Mavi Marmara
Mavi MarmaraDefense Ministry Spokesperson

The International Criminal Court has opened a preliminary probe into Israel's deadly raid on a Gaza-bound flotilla in 2010, the prosecutor's office said Tuesday, according to AFP.

"My office will be conducting a preliminary examination in order to establish whether the criteria for opening an investigation are met," Fatou Bensouda said in a statement issued from the court based in The Hague.

Nine Turks died when Israeli commandos staged a raid on a six-ship flotilla seeking to violate Israel's naval blockade of Gaza on May 31, 2010.

The nine died on the Mavi Marmara, which refused Israeli orders to dock at the Ashdod Port. When the ship refused, the commandos boarded it, encountering violence from the members of the IHH organization who were on board and who attacked them with clubs and knives. The soldiers had no choice but to open fire.

Bensouda said she had met Istanbul-based lawyers who are acting for the government of the Comoros, which referred the case to her office, reported AFP.

The ship on which the activists sailed was registered in the Indian Ocean island country, which has been a state party to the ICC since 2006.

"After careful analysis of all available information, I shall make a determination that will be made public in due course," Bensouda said.
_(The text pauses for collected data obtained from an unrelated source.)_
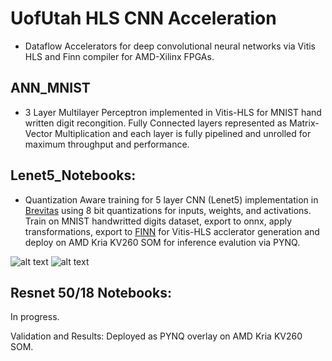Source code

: # UofUtah HLS CNN Acceleration 
- Dataflow Accelerators for deep convolutional neural networks via Vitis HLS and Finn compiler for AMD-Xilinx FPGAs.


ANN_MNIST 
--------------------------
- 3 Layer Multilayer Perceptron implemented in Vitis-HLS for MNIST hand written digit recongition. Fully Connected layers represented as Matrix-Vector Multiplication and each layer is fully pipelined and unrolled for maximum throughput and performance. 

Lenet5_Notebooks:
--------------------------------------
- Quantization Aware training for 5 layer CNN (Lenet5) implementation in [Brevitas](https://github.com/Xilinx/brevitas) using 8 bit quantizations for inputs, weights, and activations. Train on MNIST handwritted digits dataset, export to onnx, apply transformations, export to [FINN](https://github.com/Xilinx/finn) for Vitis-HLS acclerator generation and deploy on AMD Kria KV260 SOM for inference evalution via PYNQ. 

![alt text](https://github.com/aidanrhind/UofU_HLS_Acceleration/lenet-prefold.png)
![alt text](https://github.com/aidanrhind/UofU_HLS_Acceleration/lenet-folding.png)

Resnet 50/18 Notebooks:
----------------------------
In progress.





Validation and Results:
Deployed as PYNQ overlay on AMD Kria KV260 SOM.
If Bensouda believes she had enough evidence, she may then approach judges for the go-ahead to open a full investigation which could lead to a future trial, noted AFP.

Lawyers in their 17-page submission said the attack on the flotilla had "serious international repercussions" and that the ICC was seen as an
institution to "provide a remedy for redress."

They added that the actions of the IDF "were manifestations of a plan or policy to use violence to dissuade the humanitarian flotillas to directly reach a blockaded Gaza."

"The IDF attack on the flotilla -- charged with bringing humanitarian aid to Gaza resulted in the commission of war crimes and crimes against humanity falling within the ambit of the ICC's... jurisdiction," the lawyers said, according to AFP.

After the incident on the Marmara, Israel discovered that no humanitarian aid whatsoever was on it.

Turkey cut off its ties with Israel following the Marmara incident, but Prime Minister Binyamin Netanyahu recently apologized to his Turkish counterpart, Recep Tayyip Erdogan, for the deaths of the nine Turks.

Netanyahu, in addition to the apology, agreed to compensate the families of the nine Turks, while Erdogan promised to cancel the legal proceedings his country launched against IDF officials.

Israeli and Turkish officials have began talking about compensation for the victims of the Marmara incident, and Turkey’s Deputy Prime Minister recently indicated that progress had been made in the talks.

The United Nation's 105-page Palmer Report has already concluded that Israel's naval blockade of Hamas in Gaza is both reasonable and legal, and that the IHH members had lain in wait for the commandos.

An Israeli panel, the Turkel Commission, also concluded that the IDF acted in self-defense against the IHH terrorists on the Mavi Marmara boat.

The panel was headed by retired High Court Justice Yaakov Turkel and included two foreign observers, Brig. Gen. Ken Watkin of Canada and Lord David Trimble of Northern Ireland.

(Arutz Sheva’s North American Desk is keeping you updated until the start of the Shavuot holiday in New York. The time posted automatically on all Arutz Sheva articles, however, is Israeli time.)